= Task statement =
The records below must be output exactly, with no images carried over.

= Task material =
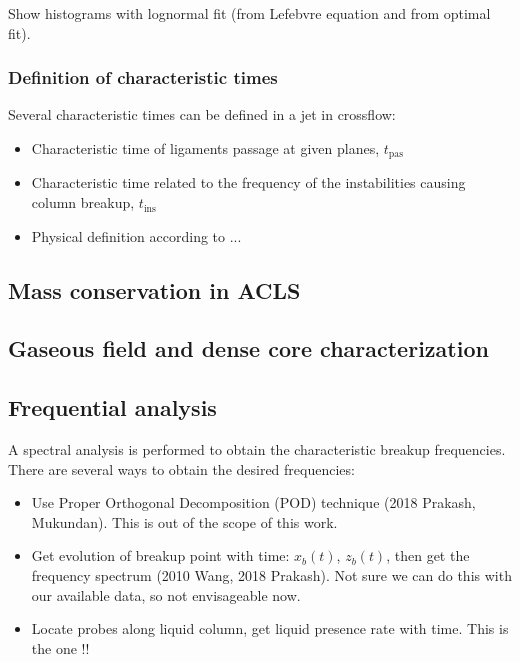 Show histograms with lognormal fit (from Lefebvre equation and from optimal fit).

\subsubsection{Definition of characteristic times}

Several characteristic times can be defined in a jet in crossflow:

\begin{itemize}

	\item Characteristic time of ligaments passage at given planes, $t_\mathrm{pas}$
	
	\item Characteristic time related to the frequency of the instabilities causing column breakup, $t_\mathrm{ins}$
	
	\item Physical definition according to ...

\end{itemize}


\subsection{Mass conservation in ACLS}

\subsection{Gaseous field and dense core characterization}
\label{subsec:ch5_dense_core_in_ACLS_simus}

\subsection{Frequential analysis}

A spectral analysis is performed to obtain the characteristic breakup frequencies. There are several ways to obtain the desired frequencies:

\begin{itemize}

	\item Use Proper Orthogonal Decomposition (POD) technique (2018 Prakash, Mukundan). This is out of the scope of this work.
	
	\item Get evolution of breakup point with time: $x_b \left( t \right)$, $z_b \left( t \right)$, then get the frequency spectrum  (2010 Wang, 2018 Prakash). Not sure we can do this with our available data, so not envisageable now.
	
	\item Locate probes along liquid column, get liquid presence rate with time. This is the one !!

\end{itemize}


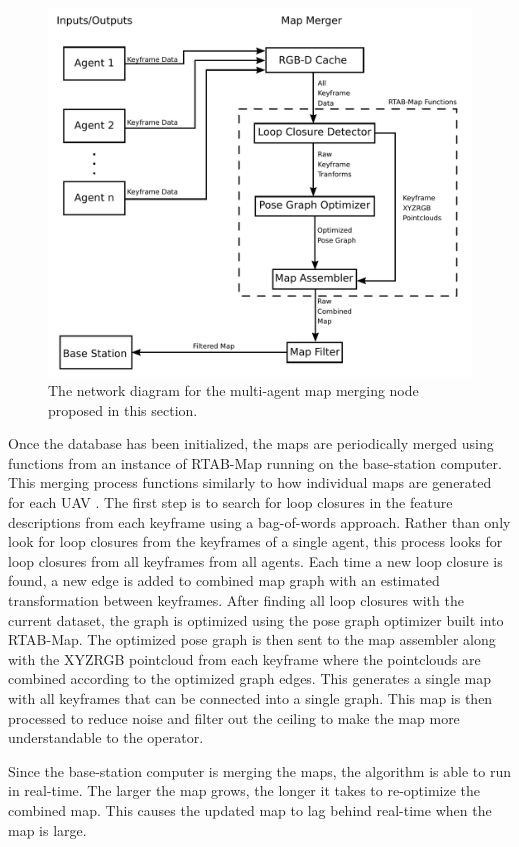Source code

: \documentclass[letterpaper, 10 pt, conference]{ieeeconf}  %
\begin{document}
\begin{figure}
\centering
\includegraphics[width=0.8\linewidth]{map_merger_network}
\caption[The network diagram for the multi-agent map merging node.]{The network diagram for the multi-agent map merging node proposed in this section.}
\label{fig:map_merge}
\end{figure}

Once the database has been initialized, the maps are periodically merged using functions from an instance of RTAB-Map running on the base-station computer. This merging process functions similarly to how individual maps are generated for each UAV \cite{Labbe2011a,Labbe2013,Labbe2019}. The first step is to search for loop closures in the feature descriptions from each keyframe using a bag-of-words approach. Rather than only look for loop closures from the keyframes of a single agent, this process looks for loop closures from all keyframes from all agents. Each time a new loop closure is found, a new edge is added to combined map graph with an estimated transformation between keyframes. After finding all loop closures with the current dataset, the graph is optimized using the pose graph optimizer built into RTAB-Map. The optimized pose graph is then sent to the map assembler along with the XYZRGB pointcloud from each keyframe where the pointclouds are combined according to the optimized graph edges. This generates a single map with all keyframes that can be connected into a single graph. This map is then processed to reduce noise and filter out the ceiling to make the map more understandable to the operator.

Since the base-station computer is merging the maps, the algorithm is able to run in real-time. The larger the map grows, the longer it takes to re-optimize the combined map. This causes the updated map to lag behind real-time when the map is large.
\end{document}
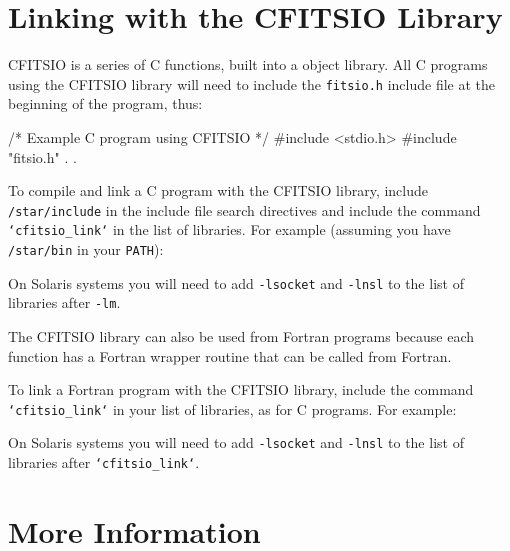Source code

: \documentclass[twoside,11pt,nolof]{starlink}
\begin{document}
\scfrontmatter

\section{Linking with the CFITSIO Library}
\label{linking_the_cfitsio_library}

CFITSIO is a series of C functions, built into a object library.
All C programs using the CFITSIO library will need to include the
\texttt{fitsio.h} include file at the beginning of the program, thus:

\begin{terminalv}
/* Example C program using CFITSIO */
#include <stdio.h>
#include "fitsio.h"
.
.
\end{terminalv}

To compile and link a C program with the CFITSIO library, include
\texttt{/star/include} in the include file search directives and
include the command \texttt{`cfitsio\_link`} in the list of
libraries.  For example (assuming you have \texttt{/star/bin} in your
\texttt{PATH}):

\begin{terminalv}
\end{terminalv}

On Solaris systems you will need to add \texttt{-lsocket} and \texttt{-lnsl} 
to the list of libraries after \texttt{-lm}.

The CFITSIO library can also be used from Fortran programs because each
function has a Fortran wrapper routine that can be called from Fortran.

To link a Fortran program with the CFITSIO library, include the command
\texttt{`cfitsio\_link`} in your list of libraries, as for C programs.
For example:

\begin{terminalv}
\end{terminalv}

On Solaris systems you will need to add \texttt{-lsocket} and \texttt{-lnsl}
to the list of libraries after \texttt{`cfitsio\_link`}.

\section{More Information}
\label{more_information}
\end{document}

= Response for this exercise =
 Show histograms with lognormal fit (from Lefebvre equation and from optimal fit).

\subsubsection{Definition of characteristic times}

Several characteristic times can be defined in a jet in crossflow:

\begin{itemize}

	\item Characteristic time of ligaments passage at given planes, $t_\mathrm{pas}$
	
	\item Characteristic time related to the frequency of the instabilities causing column breakup, $t_\mathrm{ins}$
	
	\item Physical definition according to ...

\end{itemize}


\subsection{Mass conservation in ACLS}

\subsection{Gaseous field and dense core characterization}
\label{subsec:ch5_dense_core_in_ACLS_simus}

\subsection{Frequential analysis}

A spectral analysis is performed to obtain the characteristic breakup frequencies. There are several ways to obtain the desired frequencies:

\begin{itemize}

	\item Use Proper Orthogonal Decomposition (POD) technique (2018 Prakash, Mukundan). This is out of the scope of this work.
	
	\item Get evolution of breakup point with time: $x_b \left( t \right)$, $z_b \left( t \right)$, then get the frequency spectrum  (2010 Wang, 2018 Prakash). Not sure we can do this with our available data, so not envisageable now.
	
	\item Locate probes along liquid column, get liquid presence rate with time. This is the one !!

\end{itemize}


Source code

: \documentclass[letterpaper, 10 pt, conference]{ieeeconf}  %
\begin{document}
\begin{figure}
\centering
\includegraphics[width=0.8\linewidth]{map_merger_network}
\caption[The network diagram for the multi-agent map merging node.]{The network diagram for the multi-agent map merging node proposed in this section.}
\label{fig:map_merge}
\end{figure}

Once the database has been initialized, the maps are periodically merged using functions from an instance of RTAB-Map running on the base-station computer. This merging process functions similarly to how individual maps are generated for each UAV \cite{Labbe2011a,Labbe2013,Labbe2019}. The first step is to search for loop closures in the feature descriptions from each keyframe using a bag-of-words approach. Rather than only look for loop closures from the keyframes of a single agent, this process looks for loop closures from all keyframes from all agents. Each time a new loop closure is found, a new edge is added to combined map graph with an estimated transformation between keyframes. After finding all loop closures with the current dataset, the graph is optimized using the pose graph optimizer built into RTAB-Map. The optimized pose graph is then sent to the map assembler along with the XYZRGB pointcloud from each keyframe where the pointclouds are combined according to the optimized graph edges. This generates a single map with all keyframes that can be connected into a single graph. This map is then processed to reduce noise and filter out the ceiling to make the map more understandable to the operator.

Since the base-station computer is merging the maps, the algorithm is able to run in real-time. The larger the map grows, the longer it takes to re-optimize the combined map. This causes the updated map to lag behind real-time when the map is large.
\end{document}
Source code

: \documentclass[twoside,11pt,nolof]{starlink}
\begin{document}
\scfrontmatter

\section{Linking with the CFITSIO Library}
\label{linking_the_cfitsio_library}

CFITSIO is a series of C functions, built into a object library.
All C programs using the CFITSIO library will need to include the
\texttt{fitsio.h} include file at the beginning of the program, thus:

\begin{terminalv}
/* Example C program using CFITSIO */
#include <stdio.h>
#include "fitsio.h"
.
.
\end{terminalv}

To compile and link a C program with the CFITSIO library, include
\texttt{/star/include} in the include file search directives and
include the command \texttt{`cfitsio\_link`} in the list of
libraries.  For example (assuming you have \texttt{/star/bin} in your
\texttt{PATH}):

\begin{terminalv}
\end{terminalv}

On Solaris systems you will need to add \texttt{-lsocket} and \texttt{-lnsl} 
to the list of libraries after \texttt{-lm}.

The CFITSIO library can also be used from Fortran programs because each
function has a Fortran wrapper routine that can be called from Fortran.

To link a Fortran program with the CFITSIO library, include the command
\texttt{`cfitsio\_link`} in your list of libraries, as for C programs.
For example:

\begin{terminalv}
\end{terminalv}

On Solaris systems you will need to add \texttt{-lsocket} and \texttt{-lnsl}
to the list of libraries after \texttt{`cfitsio\_link`}.

\section{More Information}
\label{more_information}
\end{document}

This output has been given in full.